Saturday Night: Chance of showers and thunderstorms; low around 59.
Sunday: Chance of showers and thunderstorms; high near 72.

Thunderstorm Safety Reminder
With the frequent possibility of encountering thunderstorms at this time of year it’s a good time to review lighting safety. There is NO safe place outside in a thunderstorm, your biggest defense is to follow local weather and avoid storms. Hundreds of people are killed or permanently injured each year by being struck by lightening. If you can hear thunder, you are within striking distance. Seek safe shelter immediately. If you are caught outdoors away from safe cars or buildings avoid open fields, hill-tops, isolated trees, and stay away from water. Hikers should never be above the treeline when there is lightning. If caught in a small boat drop anchor and get as low as possible. There’s more information about lightning safety here.
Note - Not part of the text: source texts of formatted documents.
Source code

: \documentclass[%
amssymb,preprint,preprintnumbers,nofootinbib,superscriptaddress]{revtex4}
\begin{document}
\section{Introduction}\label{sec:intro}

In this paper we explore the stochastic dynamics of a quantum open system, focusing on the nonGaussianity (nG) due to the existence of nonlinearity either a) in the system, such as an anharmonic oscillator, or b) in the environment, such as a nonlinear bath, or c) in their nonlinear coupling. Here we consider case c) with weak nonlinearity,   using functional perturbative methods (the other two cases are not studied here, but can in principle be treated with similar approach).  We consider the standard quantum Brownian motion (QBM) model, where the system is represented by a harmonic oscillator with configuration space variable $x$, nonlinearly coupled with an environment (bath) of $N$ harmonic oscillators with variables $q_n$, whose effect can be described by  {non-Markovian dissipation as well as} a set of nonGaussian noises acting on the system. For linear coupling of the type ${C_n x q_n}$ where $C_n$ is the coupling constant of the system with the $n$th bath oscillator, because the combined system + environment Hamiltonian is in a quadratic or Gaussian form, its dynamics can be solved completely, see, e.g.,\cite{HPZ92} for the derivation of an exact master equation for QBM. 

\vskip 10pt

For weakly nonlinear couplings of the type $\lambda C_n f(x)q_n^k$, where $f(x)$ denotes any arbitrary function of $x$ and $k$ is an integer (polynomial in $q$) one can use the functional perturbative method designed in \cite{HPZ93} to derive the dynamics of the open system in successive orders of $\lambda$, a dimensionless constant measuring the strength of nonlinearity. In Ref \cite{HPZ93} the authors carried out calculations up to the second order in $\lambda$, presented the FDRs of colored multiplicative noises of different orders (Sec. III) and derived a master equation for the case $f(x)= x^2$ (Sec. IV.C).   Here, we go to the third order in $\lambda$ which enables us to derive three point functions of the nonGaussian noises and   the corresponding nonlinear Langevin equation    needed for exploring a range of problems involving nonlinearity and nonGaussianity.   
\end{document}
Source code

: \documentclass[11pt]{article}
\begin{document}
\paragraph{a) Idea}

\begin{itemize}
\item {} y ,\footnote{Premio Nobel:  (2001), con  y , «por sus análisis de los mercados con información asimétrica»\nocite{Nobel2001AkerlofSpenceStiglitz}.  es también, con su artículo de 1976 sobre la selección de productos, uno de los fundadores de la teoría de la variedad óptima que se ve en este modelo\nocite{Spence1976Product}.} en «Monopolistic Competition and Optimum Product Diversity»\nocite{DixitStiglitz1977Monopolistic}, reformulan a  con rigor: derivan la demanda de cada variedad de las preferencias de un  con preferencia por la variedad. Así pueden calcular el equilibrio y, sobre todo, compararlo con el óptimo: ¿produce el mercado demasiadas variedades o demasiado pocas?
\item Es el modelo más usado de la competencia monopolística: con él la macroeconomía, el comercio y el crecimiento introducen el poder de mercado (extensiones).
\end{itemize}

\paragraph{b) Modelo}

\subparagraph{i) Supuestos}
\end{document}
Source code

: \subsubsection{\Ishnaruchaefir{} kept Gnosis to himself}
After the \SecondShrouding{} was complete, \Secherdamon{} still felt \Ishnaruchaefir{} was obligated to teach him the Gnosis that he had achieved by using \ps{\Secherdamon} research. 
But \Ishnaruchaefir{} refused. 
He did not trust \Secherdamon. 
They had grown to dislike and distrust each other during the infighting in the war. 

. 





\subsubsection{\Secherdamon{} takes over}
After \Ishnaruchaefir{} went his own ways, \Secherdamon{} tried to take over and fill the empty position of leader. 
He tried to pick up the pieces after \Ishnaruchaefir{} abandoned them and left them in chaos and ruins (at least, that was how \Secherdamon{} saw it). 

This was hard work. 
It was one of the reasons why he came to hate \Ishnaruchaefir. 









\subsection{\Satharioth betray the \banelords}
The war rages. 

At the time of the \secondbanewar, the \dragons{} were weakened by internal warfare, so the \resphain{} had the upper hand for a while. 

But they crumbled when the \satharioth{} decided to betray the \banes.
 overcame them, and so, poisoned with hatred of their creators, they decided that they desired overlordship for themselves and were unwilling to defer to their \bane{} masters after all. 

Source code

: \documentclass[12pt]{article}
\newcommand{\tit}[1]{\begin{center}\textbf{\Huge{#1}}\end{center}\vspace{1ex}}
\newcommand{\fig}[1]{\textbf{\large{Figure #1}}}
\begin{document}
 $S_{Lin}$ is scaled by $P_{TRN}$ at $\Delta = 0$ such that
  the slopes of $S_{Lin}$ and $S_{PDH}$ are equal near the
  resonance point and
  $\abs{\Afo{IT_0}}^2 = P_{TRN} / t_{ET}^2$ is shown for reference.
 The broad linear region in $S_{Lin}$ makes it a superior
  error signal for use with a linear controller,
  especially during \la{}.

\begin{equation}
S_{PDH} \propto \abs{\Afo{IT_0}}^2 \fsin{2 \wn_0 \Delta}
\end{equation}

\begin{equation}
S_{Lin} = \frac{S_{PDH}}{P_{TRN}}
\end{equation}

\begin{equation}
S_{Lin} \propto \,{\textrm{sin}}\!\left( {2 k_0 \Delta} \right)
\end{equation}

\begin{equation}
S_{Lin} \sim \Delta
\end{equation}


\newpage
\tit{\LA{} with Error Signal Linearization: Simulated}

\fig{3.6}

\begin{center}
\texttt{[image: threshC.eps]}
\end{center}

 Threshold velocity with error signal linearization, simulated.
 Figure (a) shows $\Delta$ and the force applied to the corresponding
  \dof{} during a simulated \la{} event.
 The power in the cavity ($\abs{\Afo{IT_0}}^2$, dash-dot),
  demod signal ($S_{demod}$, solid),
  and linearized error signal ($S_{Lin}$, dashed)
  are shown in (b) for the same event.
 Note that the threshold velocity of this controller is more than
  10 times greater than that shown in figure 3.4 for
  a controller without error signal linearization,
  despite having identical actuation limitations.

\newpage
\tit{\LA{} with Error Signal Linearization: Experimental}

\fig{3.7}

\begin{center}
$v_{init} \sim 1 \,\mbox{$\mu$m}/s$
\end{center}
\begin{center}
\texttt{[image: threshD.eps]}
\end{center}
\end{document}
General Backcountry Conditions

Wilderness conditions can change suddenly. Hikers and campers should check up-to-date forecasts before entering the backcountry as conditions at higher elevations will likely be more severe. All users should bring flashlight, first aid kit, map and compass, extra food, plenty of water and clothing. Be prepared to spend an unplanned night in the woods and always inform others of your itinerary.

Biting Insects
It is “Bug Season” in the Adirondacks so Black Flies, Mosquitos, Deer Flies and/or Midges will be present. To minimize the nuisance wear light colored clothing, pack a head net and use an insect repellent.

Firewood Ban
Due to the possibility of spreading invasive species that could devastate northern New York forests (such as Emerald Ash Borer, Hemlock Wooly Adeljid and Asian Longhorn Beetle), DEC prohibits moving untreated firewood more than 50 miles from its source. Forest Rangers have begun ticketing violators of this firewood ban. More details and frequently asked questions at the DEC website.

Bear-Resistant Canisters
The use of bear-resistant canisters is required for overnight users in the Eastern High Peaks Wilderness between April 1 and November 30. All food, toiletries and garbage must be stored in bear resistant canisters; DEC encourages the use of bear-resistant canisters throughout the Adirondacks.

Local Conditions

Northville Placid Trail: The Damn Wakely Dam Ultra footrace will take place this Saturday, July 24th. Expect heavy use along the section of the Northville Placid Trial between Piseco Lake and Wakely Dam.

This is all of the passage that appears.